Fill in the blank:
“In the next five to ten years, your ____________ will be as commonly used as your phone number.”
Here's a few suggestions off the top of my head:
- AOL screen name
- MySpace ID
- Facebook URL
- Skype ID
- LinkedIn Profile
- Twitter ID
If you answered any of the above – or any other service like them – you're wrong. The only thing that will be as ubiquitous in five to ten years as your phone number is your phone number.
Every time a new social service pops up and gets moderately popular, we get a prediction about how mainstream it will get and how it will revolutionize modern communication. It hasn't been true yet.

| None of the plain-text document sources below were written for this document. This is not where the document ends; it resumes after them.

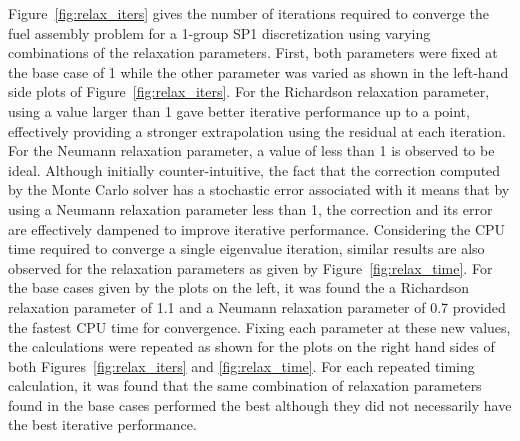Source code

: Figure~\ref{fig:relax_iters} gives the number of iterations required
to converge the fuel assembly problem for a 1-group SP1 discretization
using varying combinations of the relaxation parameters. First, both
parameters were fixed at the base case of 1 while the other parameter
was varied as shown in the left-hand side plots of
Figure~\ref{fig:relax_iters}. For the Richardson relaxation parameter,
using a value larger than 1 gave better iterative performance up to a
point, effectively providing a stronger extrapolation using the
residual at each iteration. For the Neumann relaxation parameter, a
value of less than 1 is observed to be ideal. Although initially
counter-intuitive, the fact that the correction computed by the Monte
Carlo solver has a stochastic error associated with it means that by
using a Neumann relaxation parameter less than 1, the correction and
its error are effectively dampened to improve iterative
performance. Considering the CPU time required to converge a single
eigenvalue iteration, similar results are also observed for the
relaxation parameters as given by Figure~\ref{fig:relax_time}. For the
base cases given by the plots on the left, it was found the a
Richardson relaxation parameter of 1.1 and a Neumann relaxation
parameter of 0.7 provided the fastest CPU time for convergence. Fixing
each parameter at these new values, the calculations were repeated as
shown for the plots on the right hand sides of both
Figures~\ref{fig:relax_iters} and \ref{fig:relax_time}. For each
repeated timing calculation, it was found that the same combination of
relaxation parameters found in the base cases performed the best
although they did not necessarily have the best iterative performance.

As much as I love Twitter, and I do, the truth is that to the vast majority of humans, it's nothing – they've never even heard of it. To the majority of people who have heard of it, it's nothing more than a fad. To its active users, Twitter is anything from a nifty communication tool to the digital equivalent of the next coming of Christ. Considering we're nearing seven billion people on this planet, having a user base of a few million isn't very impressive in a as-common-as-a-phone-number kind of way.
The only thing that has given the telephone a run for its money in the modern age is email – a non-proprietary, open method of communication that is not under the control or regulation of any single company. It has many, many faults – not the least of which is that it's a method of written communication.
My parents still prefer to talk to my daughter over the phone.